We can find no grounds to disturb the determination that appellee has been the guiding force in the care, education and discipline of the child and that given the unfortunate breakdown of the marriage and its disruptive effect upon the child's life, Arthur's best interests dictated placement in the custody of his mother. That is not to deprecate in any way the love and concern of appellant for his son; nor do we suggest that he is not a fine and respectable father. But this is a custody struggle in which a choice must be made from among unsatisfactory alternatives. The decision does not turn upon a court's determination of which parent is the more loving. It turns upon the best judgment possible as to which of two single-parent custodial arrangements will, as between them, serve the child's best interests. The trial court's determination that Arthur's best interests demand custody be awarded to appellee is not against the great weight of evidence.

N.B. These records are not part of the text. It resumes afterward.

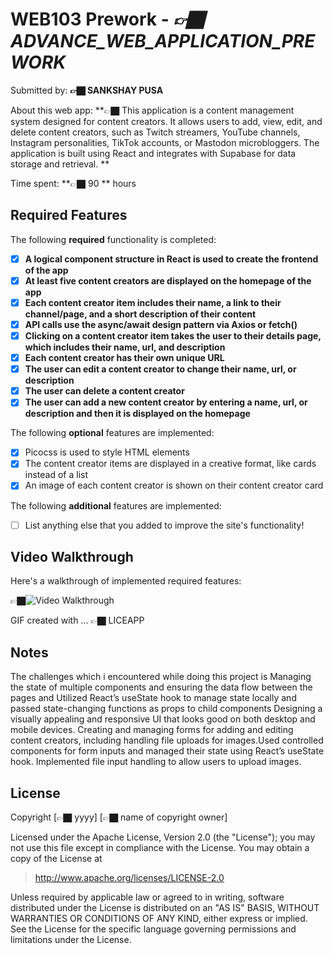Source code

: # WEB103 Prework - *👉🏿 ADVANCE_WEB_APPLICATION_PREWORK*

Submitted by: **👉🏿 SANKSHAY PUSA**

About this web app: **👉🏿 This application is a content management system designed for content creators. It allows users to add, view, edit, and delete content creators, such as Twitch streamers, YouTube channels, Instagram personalities, TikTok accounts, or Mastodon microbloggers. The application is built using React and integrates with Supabase for data storage and retrieval. **

Time spent: **👉🏿 90 ** hours

## Required Features

The following **required** functionality is completed:

<!-- 👉🏿👉🏿👉🏿 Make sure to check off completed functionality below -->
- [x] **A logical component structure in React is used to create the frontend of the app**
- [x] **At least five content creators are displayed on the homepage of the app**
- [x] **Each content creator item includes their name, a link to their channel/page, and a short description of their content**
- [x] **API calls use the async/await design pattern via Axios or fetch()**
- [x] **Clicking on a content creator item takes the user to their details page, which includes their name, url, and description**
- [x] **Each content creator has their own unique URL**
- [x] **The user can edit a content creator to change their name, url, or description**
- [x] **The user can delete a content creator**
- [x] **The user can add a new content creator by entering a name, url, or description and then it is displayed on the homepage**

The following **optional** features are implemented:

- [x] Picocss is used to style HTML elements
- [x] The content creator items are displayed in a creative format, like cards instead of a list
- [x] An image of each content creator is shown on their content creator card

The following **additional** features are implemented:

* [ ] List anything else that you added to improve the site's functionality!

## Video Walkthrough

Here's a walkthrough of implemented required features:

👉🏿<img src='https://github.com/sankshaypusa/CODEPATH_WEB_APP_DEVELOPMENT/blob/master/FINAL_SUBMISSION_GIF_4.mp4' title='Video Walkthrough' width='' alt='Video Walkthrough' />

<!-- Replace this with whatever GIF tool you used! -->
GIF created with ...  👉🏿 LICEAPP
<!-- Recommended tools:
[Kap](https://getkap.co/) for macOS
[ScreenToGif](https://www.screentogif.com/) for Windows
[peek](https://github.com/phw/peek) for Linux. -->

## Notes

The challenges which i encountered while doing this project is Managing the state of multiple components and ensuring the data flow between the pages and  Utilized React’s useState hook to manage state locally and passed state-changing functions as props to child components
Designing a visually appealing and responsive UI that looks good on both desktop and mobile devices.
Creating and managing forms for adding and editing content creators, including handling file uploads for images.Used controlled components for form inputs and managed their state using React’s useState hook. Implemented file input handling to allow users to upload images.

## License

Copyright [👉🏿 yyyy] [👉🏿 name of copyright owner]

Licensed under the Apache License, Version 2.0 (the "License"); you may not use this file except in compliance with the License. You may obtain a copy of the License at

> http://www.apache.org/licenses/LICENSE-2.0

Unless required by applicable law or agreed to in writing, software distributed under the License is distributed on an "AS IS" BASIS, WITHOUT WARRANTIES OR CONDITIONS OF ANY KIND, either express or implied. See the License for the specific language governing permissions and limitations under the License.
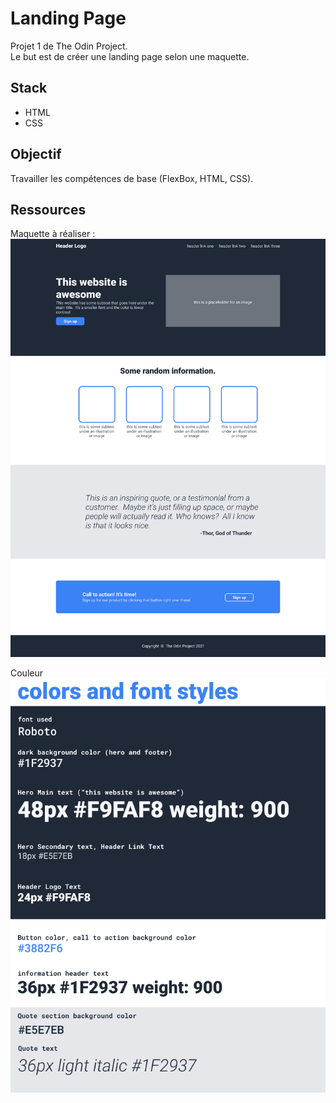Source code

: # Landing Page

Projet 1 de The Odin Project.  
Le but est de créer une landing page selon une maquette.

## Stack

- HTML
- CSS

## Objectif

Travailler les compétences de base (FlexBox, HTML, CSS).

## Ressources

Maquette à réaliser :
![maquette project](./public/maquette/maquette.png)

Couleur
![Couleur](./public/maquette/color.png)

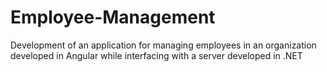 # Employee-Management
Development of an application for managing employees in an organization developed in Angular while interfacing with a server developed in .NET
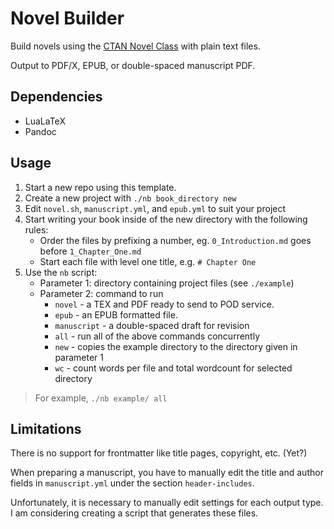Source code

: # Novel Builder

Build novels using the [CTAN Novel Class](https://ctan.org/pkg/novel) with plain text files.

Output to PDF/X, EPUB, or double-spaced manuscript PDF.

## Dependencies

* LuaLaTeX
* Pandoc

## Usage

1. Start a new repo using this template.
2. Create a new project with `./nb book_directory new`
3. Edit `novel.sh`, `manuscript.yml`, and `epub.yml` to suit your project
4. Start writing your book inside of the new directory with the following rules:
   * Order the files by prefixing a number, eg. `0_Introduction.md` goes before `1_Chapter_One.md`
   * Start each file with level one title, e.g. `# Chapter One`
5. Use the `nb` script:
   * Parameter 1: directory containing project files (see `./example`)
   * Parameter 2: command to run
     * `novel` - a TEX and PDF ready to send to POD service.
     * `epub` - an EPUB formatted file.
     * `manuscript` - a double-spaced draft for revision
     * `all` - run all of the above commands concurrently
     * `new` - copies the example directory to the directory given in parameter 1
     * `wc` - count words per file and total wordcount for selected directory

> For example, `./nb example/ all`

## Limitations

There is no support for frontmatter like title pages, copyright, etc. (Yet?)

When preparing a manuscript, you have to manually edit the title and author fields in `manuscript.yml` under the section `header-includes`.

Unfortunately, it is necessary to manually edit settings for each output type.
I am considering creating a script that generates these files.
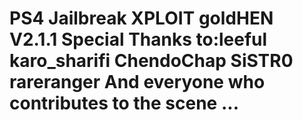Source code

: # PS4 Jailbreak XPLOIT goldHEN V2.1.1 Special Thanks to:leeful karo_sharifi ChendoChap SiSTR0 rareranger And everyone who contributes to the scene ...
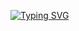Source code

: <a href="https://git.io/typing-svg"><img src="https://readme-typing-svg.herokuapp.com?font=Nunito&pause=1000&color=F7F7F7&repeat=false&random=false&width=435&lines=Hey+There+I'm+Vanika!" alt="Typing SVG" /></a>

<a href="https://media.discordapp.net/attachments/1175501605752287376/1235230850459766784/code.png?ex=66339de0&is=66324c60&hm=8d79ea9e39d83a77b56b41b863a5472d3a317c25016c767fc679f2bef889e2cd&=&format=webp&quality=lossless&width=1085&height=250"></a>
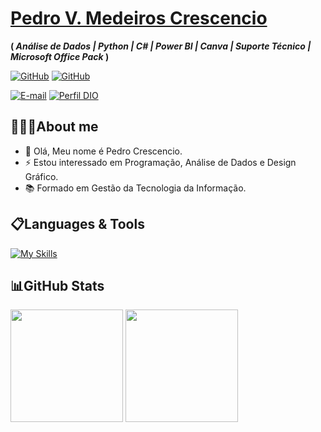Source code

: # [Pedro V. Medeiros Crescencio](https://www.linkedin.com/in/pedro-crescencio/)
**( _Análise de Dados | Python | C# | Power BI | Canva | Suporte Técnico | Microsoft Office Pack_ )**

[![GitHub](https://skillicons.dev/icons?i=github)](https://github.com/PdrVin)
[![GitHub](https://skillicons.dev/icons?i=linkedin)](https://www.linkedin.com/in/pedro-crescencio/)

[![E-mail](https://img.shields.io/badge/-Email-0077B5?style=for-the-badge&logo=gmail&logoColor=white)](mailto:pedro.mcrescencio@gmail.com)
[![Perfil DIO](https://img.shields.io/badge/-Meu%20Perfil%20na%20DIO-0077B5?style=for-the-badge&logo=gitbook&logoColor=white)](https://www.dio.me/users/ped_vin42cres)

## **💁🏽‍♂️About me**
- 👋 Olá, Meu nome é Pedro Crescencio.
- ⚡ Estou interessado em Programação, Análise de Dados e Design Gráfico.
- 📚 Formado em Gestão da Tecnologia da Informação.

## **📋Languages & Tools**
[![My Skills](https://skillicons.dev/icons?i=py,mysql,cs,dotnet,html,css,bootstrap,pycharm,vscode,replit,arduino,autocad&perline=7)]()

## **📊GitHub Stats**
<div>
<img height="180em" src="https://github-readme-stats.vercel.app/api?username=PdrVin&show_icons=true&theme=github_dark_dimmed&include_all_commits=true&count_private=true&hide_title=true"/>  
<img height="180em" src="https://github-readme-stats.vercel.app/api/top-langs/?username=PdrVin&hide=TeX&layout=compact&theme=github_dark_dimmed"/>
</div>
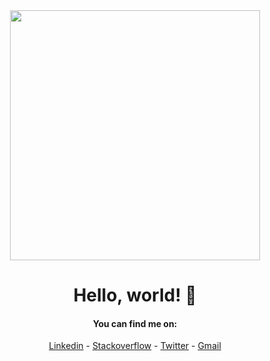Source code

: 
<div align="center">

<img src="https://i.imgur.com/8MupZHY.gif" width="400px" />
  
<br> 


# Hello, world! 👋


#### You can find me on:
[Linkedin](https://www.linkedin.com/in/soroush-chehresa) - [Stackoverflow](https://stackoverflow.com/users/9516173/soroush-chehresa) - [Twitter](https://twitter.com/soroushchehresa) - [Gmail](mailto:s1996ch@gmail.com)

<br> 

</div>
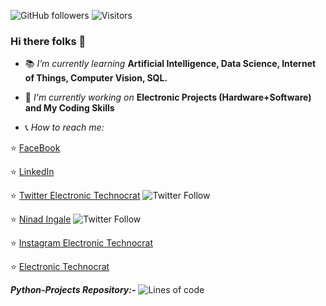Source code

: <img alt="GitHub followers" src="https://img.shields.io/github/followers/Electroholmes?label=Follow&style=social">   ![Visitors](https://visitor-badge.glitch.me/badge?page_id=page.id)


### Hi there folks 👋  

- :books: *I’m currently learning* **Artificial Intelligence, Data Science, Internet of Things, Computer Vision, SQL.**
- :pencil: *I'm currently working on* **Electronic Projects (Hardware+Software) and My Coding Skills**

- :telephone_receiver: *How to reach me:*  

:star: [FaceBook](https://www.facebook.com/ninad.ingale.5/)  

:star: [LinkedIn](https://www.linkedin.com/in/ninad-ingale-352008167/)  

:star: [Twitter Electronic Technocrat](https://twitter.com/Ingale70131855)  <img alt="Twitter Follow" src="https://img.shields.io/twitter/follow/Ingale70131855?label=Twitter%20%28Electronic%20Technocrat%29">

 :star:  [Ninad Ingale](https://twitter.com/NinadIngale3) <img alt="Twitter Follow" src="https://img.shields.io/twitter/follow/NinadIngale3?label=Twitter&style=social">
 
 :star:  [Instagram Electronic Technocrat](https://www.instagram.com/official_electronic_technocrat/)
 
 :star: [Electronic Technocrat](https://www.youtube.com/c/ElectronicTechnocrat/featured)

***Python-Projects Repository:-*** <img alt="Lines of code" src="https://img.shields.io/tokei/lines/github/Electroholmes/Python-Projects">


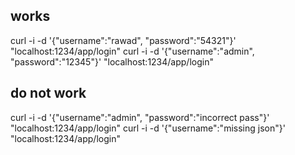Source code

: ## works
curl -i -d '{"username":"rawad", "password":"54321"}' "localhost:1234/app/login"
curl -i -d '{"username":"admin", "password":"12345"}' "localhost:1234/app/login"

## do not work
curl -i -d '{"username":"admin", "password":"incorrect pass"}' "localhost:1234/app/login"
curl -i -d '{"username":"missing json"}' "localhost:1234/app/login"

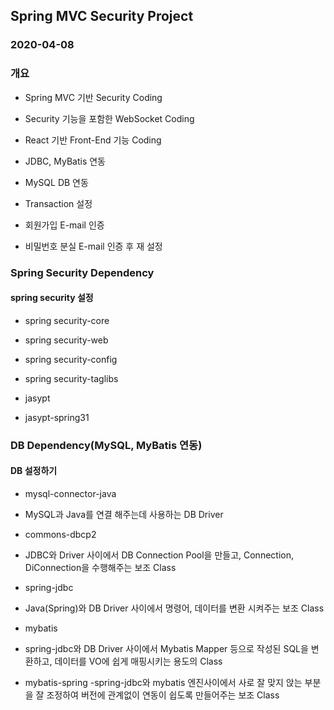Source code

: ## Spring MVC Security Project
### 2020-04-08

### 개요
* Spring MVC 기반 Security Coding
* Security 기능을 포함한 WebSocket Coding
* React 기반 Front-End 기능 Coding

* JDBC, MyBatis 연동
* MySQL DB 연동
* Transaction 설정

* 회원가입 E-mail 인증
* 비밀번호 분실 E-mail 인증 후 재 설정

### Spring Security Dependency
#### spring security 설정
* spring security-core
* spring security-web
* spring security-config
* spring security-taglibs

* jasypt
* jasypt-spring31

### DB Dependency(MySQL, MyBatis 연동)
#### DB 설정하기
* mysql-connector-java
- MySQL과 Java를 연결 해주는데 사용하는 DB Driver

* commons-dbcp2
- JDBC와 Driver 사이에서 DB Connection Pool을 만들고, Connection, DiConnection을 수행해주는 보조 Class

* spring-jdbc
- Java(Spring)와 DB Driver 사이에서 명령어, 데이터를 변환 시켜주는 보조 Class

* mybatis
- spring-jdbc와 DB Driver 사이에서 Mybatis Mapper 등으로 작성된 SQL을 변환하고, 데이터를 VO에 쉽게 매핑시키는 용도의 Class

* mybatis-spring
-spring-jdbc와 mybatis 엔진사이에서 사로 잘 맞지 앉는 부분을 잘 조정하여 버전에 관계없이 연동이 쉽도록 만들어주는 보조 Class
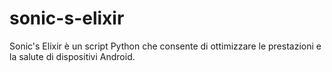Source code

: # sonic-s-elixir
Sonic's Elixir è un script Python che consente di ottimizzare le prestazioni e la salute di dispositivi Android.
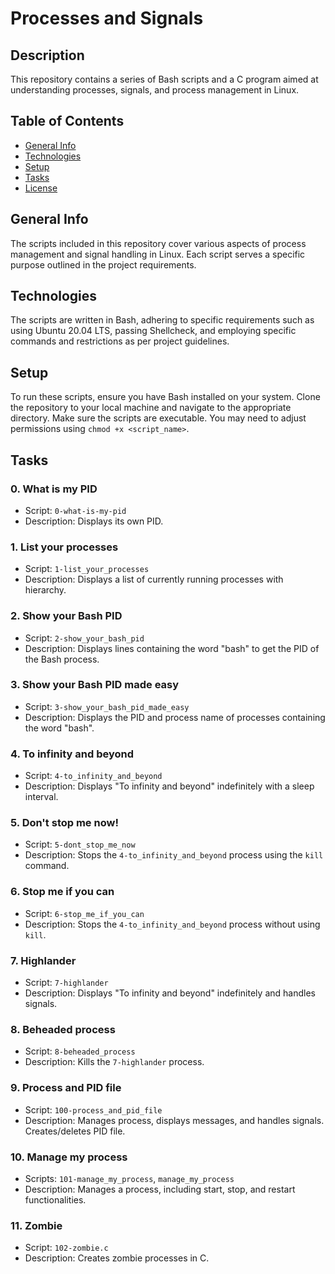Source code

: # Processes and Signals

## Description
This repository contains a series of Bash scripts and a C program aimed at understanding processes, signals, and process management in Linux.

## Table of Contents
* [General Info](#general-info)
* [Technologies](#technologies)
* [Setup](#setup)
* [Tasks](#tasks)
* [License](#license)

## General Info
The scripts included in this repository cover various aspects of process management and signal handling in Linux. Each script serves a specific purpose outlined in the project requirements.

## Technologies
The scripts are written in Bash, adhering to specific requirements such as using Ubuntu 20.04 LTS, passing Shellcheck, and employing specific commands and restrictions as per project guidelines.

## Setup
To run these scripts, ensure you have Bash installed on your system. Clone the repository to your local machine and navigate to the appropriate directory. Make sure the scripts are executable. You may need to adjust permissions using `chmod +x <script_name>`.

## Tasks
### 0. What is my PID
- Script: `0-what-is-my-pid`
- Description: Displays its own PID.

### 1. List your processes
- Script: `1-list_your_processes`
- Description: Displays a list of currently running processes with hierarchy.

### 2. Show your Bash PID
- Script: `2-show_your_bash_pid`
- Description: Displays lines containing the word "bash" to get the PID of the Bash process.

### 3. Show your Bash PID made easy
- Script: `3-show_your_bash_pid_made_easy`
- Description: Displays the PID and process name of processes containing the word "bash".

### 4. To infinity and beyond
- Script: `4-to_infinity_and_beyond`
- Description: Displays "To infinity and beyond" indefinitely with a sleep interval.

### 5. Don't stop me now!
- Script: `5-dont_stop_me_now`
- Description: Stops the `4-to_infinity_and_beyond` process using the `kill` command.

### 6. Stop me if you can
- Script: `6-stop_me_if_you_can`
- Description: Stops the `4-to_infinity_and_beyond` process without using `kill`.

### 7. Highlander
- Script: `7-highlander`
- Description: Displays "To infinity and beyond" indefinitely and handles signals.

### 8. Beheaded process
- Script: `8-beheaded_process`
- Description: Kills the `7-highlander` process.

### 9. Process and PID file
- Script: `100-process_and_pid_file`
- Description: Manages process, displays messages, and handles signals. Creates/deletes PID file.

### 10. Manage my process
- Scripts: `101-manage_my_process`, `manage_my_process`
- Description: Manages a process, including start, stop, and restart functionalities.

### 11. Zombie
- Script: `102-zombie.c`
- Description: Creates zombie processes in C.
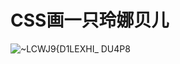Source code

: # CSS画一只玲娜贝儿
![~LCWJ9`{D1LEXHI_ DU`4P8](https://user-images.githubusercontent.com/58672907/143839331-3dd16955-665f-41a0-8d7e-5769c2b843b1.png)
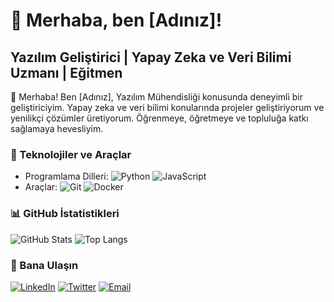# 👋 Merhaba, ben [Adınız]! 
## Yazılım Geliştirici | Yapay Zeka ve Veri Bilimi Uzmanı | Eğitmen

👋 Merhaba! Ben [Adınız], Yazılım Mühendisliği konusunda deneyimli bir geliştiriciyim. Yapay zeka ve veri bilimi konularında projeler geliştiriyorum ve yenilikçi çözümler üretiyorum. Öğrenmeye, öğretmeye ve topluluğa katkı sağlamaya hevesliyim.

### 🔧 Teknolojiler ve Araçlar
- Programlama Dilleri: ![Python](https://img.shields.io/badge/-Python-333333?style=flat&logo=python) ![JavaScript](https://img.shields.io/badge/-JavaScript-333333?style=flat&logo=javascript) 
- Araçlar: ![Git](https://img.shields.io/badge/-Git-333333?style=flat&logo=git) ![Docker](https://img.shields.io/badge/-Docker-333333?style=flat&logo=docker) 

### 📊 GitHub İstatistikleri
![GitHub Stats](https://github-readme-stats.vercel.app/api?username=username&show_icons=true&theme=radical)
![Top Langs](https://github-readme-stats.vercel.app/api/top-langs/?username=username&layout=compact&theme=radical)

### 💬 Bana Ulaşın
[![LinkedIn](https://img.shields.io/badge/-LinkedIn-0077B5?style=flat&logo=linkedin&logoColor=white)](https://tr.linkedin.com/in/furkan-ya%C4%9F%C4%B1z-kur%C5%9Funlu-153b8a251)
[![Twitter](https://img.shields.io/badge/-Twitter-1DA1F2?style=flat&logo=twitter&logoColor=white)](https://twitter.com/username)
[![Email](https://img.shields.io/badge/-Email-D14836?style=flat&logo=gmail&logoColor=white)](mailto:your.email@example.com)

Appellant raises two additional arguments pertaining to the validity of custody award. We find that the erroneous factual findings regarding the validity of the ex parte interim order of custody and the trial court's obviously inadvertent misstatement of the child's age were not significant factors in the court's findings. The decision of the Court of Appeals is affirmed.
COLEMAN, C.J., and KAVANAGH, LEVIN, FITZGERALD, and BLAIR MOODY, JR., JJ., concurred with RYAN, J.
In light of the disruption that this divorce and child custody case has already caused in the life of this 11-year-old child, I concur with my Brother, Justice RYAN. I would like to note, however, that I am far less confident than he that the trial judge made the correct decision in awarding custody to the mother.
First of all, I am not so sure that the environment surrounding the mother would be better than that surrounding the father. Second, I do not agree that the separation of the parents and ultimate divorce destroyed the pre-separation environment. The child was certainly affected by the separation of his parents, but his ties with the community remained, such as the same school, the same playmates, the same family ties and participation in extra-curricular activities. These factors are especially important in the life of a young child when his parents are separated or divorced and, therefore, should not be cast aside lightly.